Una súbita idea me asaltó. No tenía ninguna duda, nunca la había tenido, de que si el señor Reed viviera, el trato que yo recibiría en la casa sería muy distinto. Ahora, sentada frente a la blanca cama y rodeada por las sombras que crecían por las paredes, sin perder de vista el débil brillo del espejo, empecé a recordar lo que me habían dicho acerca de los muertos que se removían en sus tumbas por no ver cumplidos sus últimos deseos y volvían a la tierra para castigar a los perjuros y vengar a los oprimidos. Pensé que el espíritu del señor Reed, acosado por las afrentas cometidas a la hija de su hermana, podía optar por abandonar su lugar de reposo, ya fuera el panteón o el mundo desconocido en el que moran las almas, y aparecer en esta habitación. Me enjugué las lágrimas y contuve los suspiros, temerosa de que cualquier señal de pena acabara logrando que una voz sobrenatural despertara y me hablara para consolarme, o provocara que un rostro surgiera en la oscuridad y se inclinara hacia mí, ofreciéndome su compasión. Esta idea, que en principio parecía consoladora, me aterraba más que cualquier otro castigo. Me esforcé con todo mi ser para sofocar el llanto: estaba decidida a calmarme. Apartándome el cabello de los ojos, levanté la cabeza e intenté mostrar una energía que estaba lejos de sentir. Justo en ese momento, el destello de una luz brilló en la pared. ¿Acaso se trataba de un rayo de luna que penetraba por alguna rendija de la persiana? No, la luz de la luna permanecía inmóvil y en cambio esta parpadeaba: mientras la seguía con la mirada, se deslizó hasta el techo temblando sobre mi cabeza. Ahora supongo que esta luz procedía de una linterna que alguien llevaba en el jardín, pero entonces, con la mente dispuesta a ver fantasmas por todas partes y con los nervios a flor de piel, pensé que ese rayo inquieto era el anuncio de una visión procedente del otro mundo. Aumentó la velocidad de los latidos de mi corazón; la frente me ardía y un sonido que tomé por el rugir del viento me llenó los oídos. Parecía que algo estaba cerca de mí. Me sentía agobiada, casi ahogada… La resistencia cedió y proferí un grito salvaje e involuntario. Corrí hacia la puerta y la golpeé en un desesperado esfuerzo por hacerme oír. Unos pasos recorrieron el pasillo, en la cerradura giró una llave… Bessie y Abbot entraron.

—Señorita Eyre, ¿está enferma? —preguntó Bessie.

—¡Qué horrible alarido! ¡Me ha asustado de verdad! —exclamó Abbot.

—¡Sacadme de aquí! ¡Dejadme ir al cuarto de juegos! —grité.

—¿Por qué? ¿Está herida? ¿Ha visto algo? —preguntó Bessie de nuevo.

—Vi una luz y pensé que era un fantasma.

Tomé a Bessie de la mano, y ella no me soltó.

—Ha gritado a propósito —afirmó Abbot contrariada—. ¡Y menudo alarido! Una la disculparía si lo hubiera causado un gran dolor, pero lo único que pretendía era hacernos venir. Ya conozco sus trucos.

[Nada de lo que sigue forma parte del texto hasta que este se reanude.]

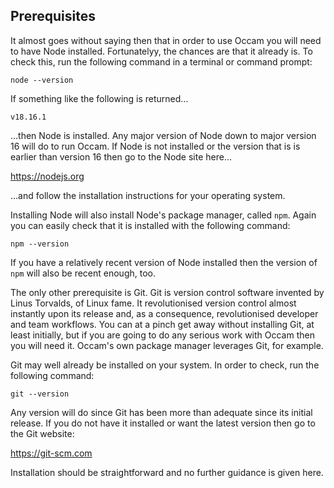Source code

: ## Prerequisites

It almost goes without saying then that in order to use Occam you will need to have Node installed.
Fortunatelyy, the chances are that it already is.
To check this, run the following command in a terminal or command prompt:

```
node --version
```

If something like the following is returned...

```
v18.16.1
```

...then Node is installed.
Any major version of Node down to major version 16 will do to run Occam.
If Node is not installed or the version that is is earlier than version 16 then go to the Node site here...

https://nodejs.org

...and follow the installation instructions for your operating system.

Installing Node will also install Node's package manager, called `npm`.
Again you can easily check that it is installed with the following command:

```
npm --version
```

If you have a relatively recent version of Node installed then the version of `npm` will also be recent enough, too.

The only other prerequisite is Git.
Git is version control software invented by Linus Torvalds, of Linux fame.
It revolutionised version control almost instantly upon its release and, as a consequence, revolutionised developer and team workflows.
You can at a pinch get away without installing Git, at least initially, but if you are going to do any serious work with Occam then you will need it.
Occam's own package manager leverages Git, for example.

Git may well already be installed on your system.
In order to check, run the following command:

```
git --version
```

Any version will do since Git has been more than adequate since its initial release.
If you do not have it installed or want the latest version then go to the Git website:

https://git-scm.com

Installation should be straightforward and no further guidance is given here.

—¿Qué está pasando aquí? —exclamó otra voz en tono de mando. La señora Reed avanzaba por el pasillo con el sombrero volando a su espalda y los pliegues del vestido crujiendo amenazadores—. Abbot, Bessie, creo que di órdenes precisas de que Jane Eyre debía permanecer encerrada en la habitación roja hasta que yo en persona viniera a sacarla.

—Señora, es que la señorita Jane gritó con tanta fuerza… —suplicó Bessie.

—¡Suéltala! —fue la única respuesta—. Suelta la mano de Bessie. No lograrás salir por estos medios.
Aborrezco el fingimiento, y más aún en los niños. Es mi obligación enseñarte que ese tipo de trucos no da resultado: ahora te quedarás aquí dentro durante una hora más, y solo te dejaré salir si pasas este tiempo en el más absoluto de los silencios.

—¡Tía, tenga piedad! ¡Perdóneme! No puedo soportarlo. Castígueme de cualquier otro modo. Prefiero morir antes de…

—¡Cállate! Tus palabras me provocan náuseas.

Y no hay duda de que sentía lo que decía. A sus ojos yo no era más que una actriz precoz. Me miró como si mi corazón fuera un foso agitado por pasiones turbulentas, poseído por un espíritu falso y despreciable.

Una vez se hubieron retirado Bessie y Abbot, la señora Reed, impaciente ante las muestras de angustia y los temblores que me sacudían, me empujó al interior y cerró la puerta sin más comentarios. Oí cómo sus pasos se alejaban, y creo que poco después tuve una especie de ataque. La inconsciencia puso fin a la escena.